■ **Provided material**:

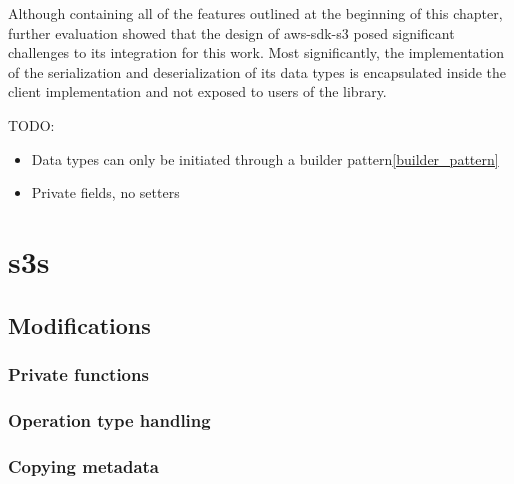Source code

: Although containing all of the features outlined at the beginning of this chapter, further evaluation showed that the design of aws-sdk-s3 posed significant challenges to its integration for this work. Most significantly, the implementation of the serialization and deserialization of its data types is encapsulated inside the client implementation and not exposed to users of the library.


TODO: 
\begin{itemize}
	\item Data types can only be initiated through a builder pattern\ref{builder_pattern}
	\item Private fields, no setters
\end{itemize}

\section{s3s}

\subsection{Modifications}
\subsubsection{Private functions}
\label{s3s_mod_pub}
\subsubsection{Operation type handling}
\label{s3s_mod_op}
\subsubsection{Copying metadata}
\label{s3s_mod_meta}
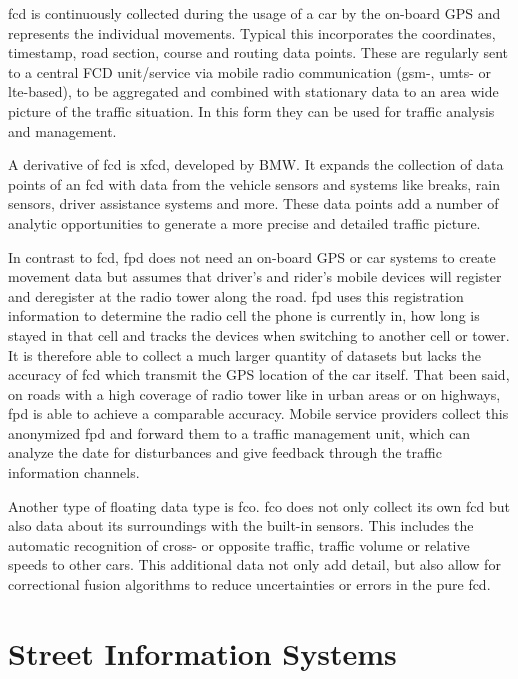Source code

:\documentclass[a4paper,headsepline,footsepline,fontsize=11pt,BCOR=12mm,DIV=12]{report}
\begin{document}
\acrfull{fcd} is continuously collected during the usage of a car by the on-board GPS and represents the individual movements. Typical this incorporates the coordinates, timestamp, road section, course and routing data points. These are regularly sent to a central FCD unit/service via mobile radio communication (\acrshort{gsm}-, \acrshort{umts}- or \acrshort{lte}-based), to be aggregated and combined with stationary data to an area wide picture of the traffic situation. In this form they can be used for traffic analysis and management. \cite{Randelhoff2016,LAPID2020}

A derivative of \acrshort{fcd} is \acrfull{xfcd}, developed by BMW. It expands the collection of data points of an \acrshort{fcd} with data from the vehicle sensors and systems like breaks, rain sensors, driver assistance systems and more. These data points add a number of analytic opportunities to generate a more precise and detailed traffic picture. \cite{LAPID2020}

In contrast to \acrshort{fcd}, \acrlong{fpd} does not need an on-board GPS or car systems to create movement data but assumes that driver’s and rider’s mobile devices will register and deregister at the radio tower along the road. \acrshort{fpd} uses this registration information to determine the radio cell the phone is currently in, how long is stayed in that cell and tracks the devices when switching to another cell or tower. It is therefore able to collect a much larger quantity of datasets but lacks the accuracy of \acrshort{fcd} which transmit the GPS location of the car itself. That been said, on roads with a high coverage of radio tower like in urban areas or on highways, \acrshort{fpd} is able to achieve a comparable accuracy. Mobile service providers collect this anonymized \acrshort{fpd} and forward them to a traffic management unit, which can analyze the date for disturbances and give feedback through the traffic information channels. \cite{Randelhoff2016,LAPID2020}

Another type of floating data type is \acrfull{fco}. \acrshort{fco} does not only collect its own \acrshort{fcd} but also data about its surroundings with the built-in sensors. This includes the automatic recognition of cross- or opposite traffic, traffic volume or relative speeds to other cars. This additional data not only add detail, but also allow for correctional fusion algorithms to reduce uncertainties or errors in the pure \acrshort{fcd}. \cite{Randelhoff2016}

\section{Street Information Systems}
\end{document}
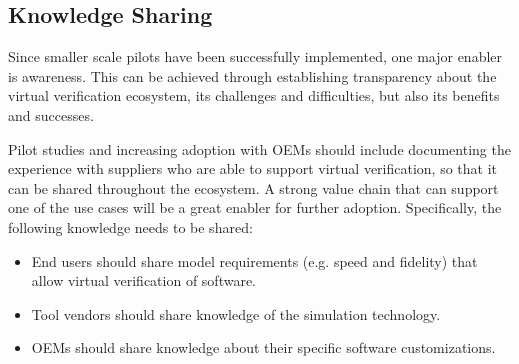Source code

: 
\subsection{Knowledge Sharing}
Since smaller scale pilots have been successfully implemented, one major enabler is awareness.
This can be achieved through establishing transparency about the virtual verification ecosystem, its challenges and difficulties, but also its benefits and successes. 

Pilot studies and increasing adoption with OEMs should include documenting the experience with suppliers who are able to support virtual verification,
so that it can be shared throughout the ecosystem.
A strong value chain that can support one of the use cases will be a great enabler for further adoption.
Specifically, the following knowledge needs to be shared:
\begin{itemize}
  \item End users should share model requirements (e.g. speed and fidelity) that allow virtual verification of software.
  \item Tool vendors should share knowledge of the simulation technology.
  \item OEMs should share knowledge about their specific software customizations.
\end{itemize}


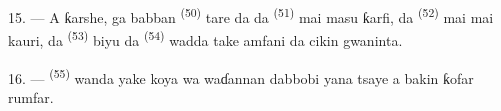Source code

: 15. --- A ƙarshe, ga babban 
\textsuperscript{(50)} tare da  da
 \textsuperscript{(51)} mai  masu
ƙarfi, da  \textsuperscript{(52)} mai  mai
kauri, da  \textsuperscript{(53)} biyu da
 \textsuperscript{(54)} wadda take amfani da
 cikin gwaninta.

16. ---  \textsuperscript{(55)} wanda
yake koya wa waɗannan dabbobi yana tsaye a bakin ƙofar rumfar.

\VUsaut{6.0mm}
\VUfilet{22mm}
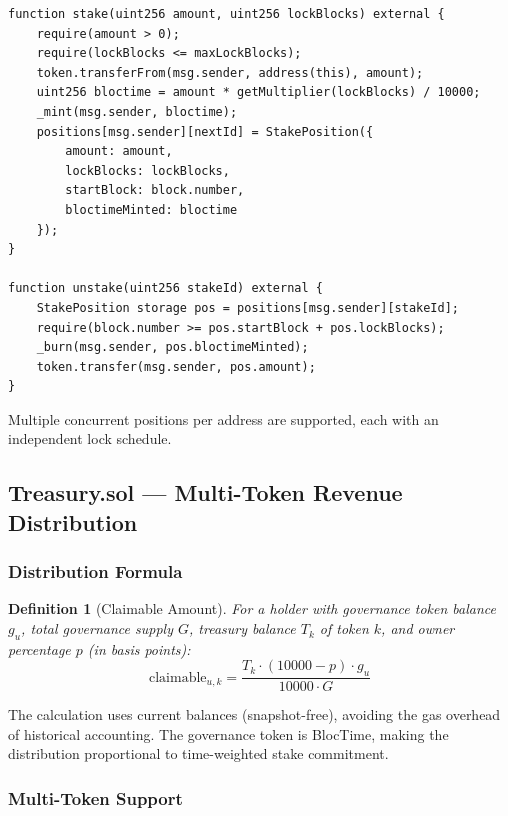 \documentclass[11pt,a4paper]{article}
\newtheorem{definition}{Definition}[section]
\begin{document}
\begin{lstlisting}[style=solidity]
function stake(uint256 amount, uint256 lockBlocks) external {
    require(amount > 0);
    require(lockBlocks <= maxLockBlocks);
    token.transferFrom(msg.sender, address(this), amount);
    uint256 bloctime = amount * getMultiplier(lockBlocks) / 10000;
    _mint(msg.sender, bloctime);
    positions[msg.sender][nextId] = StakePosition({
        amount: amount,
        lockBlocks: lockBlocks,
        startBlock: block.number,
        bloctimeMinted: bloctime
    });
}

function unstake(uint256 stakeId) external {
    StakePosition storage pos = positions[msg.sender][stakeId];
    require(block.number >= pos.startBlock + pos.lockBlocks);
    _burn(msg.sender, pos.bloctimeMinted);
    token.transfer(msg.sender, pos.amount);
}
\end{lstlisting}

Multiple concurrent positions per address are supported, each with an independent lock schedule.

\subsection{Treasury.sol --- Multi-Token Revenue Distribution}

\subsubsection{Distribution Formula}

\begin{definition}[Claimable Amount]
For a holder with governance token balance $g_u$, total governance supply $G$, treasury balance $T_k$ of token $k$, and owner percentage $p$ (in basis points):
\begin{equation}
\text{claimable}_{u,k} = \frac{T_k \cdot (10000 - p) \cdot g_u}{10000 \cdot G}
\label{eq:treasury}
\end{equation}
\end{definition}

The calculation uses current balances (snapshot-free), avoiding the gas overhead of historical accounting. The governance token is BlocTime, making the distribution proportional to time-weighted stake commitment.

\subsubsection{Multi-Token Support}
\end{document}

■ **Instructions to follow**: Copy every line of the material in which the word "startBlock" occurs.

■ **Answer to this exercise**:
        startBlock: block.number,
    require(block.number >= pos.startBlock + pos.lockBlocks);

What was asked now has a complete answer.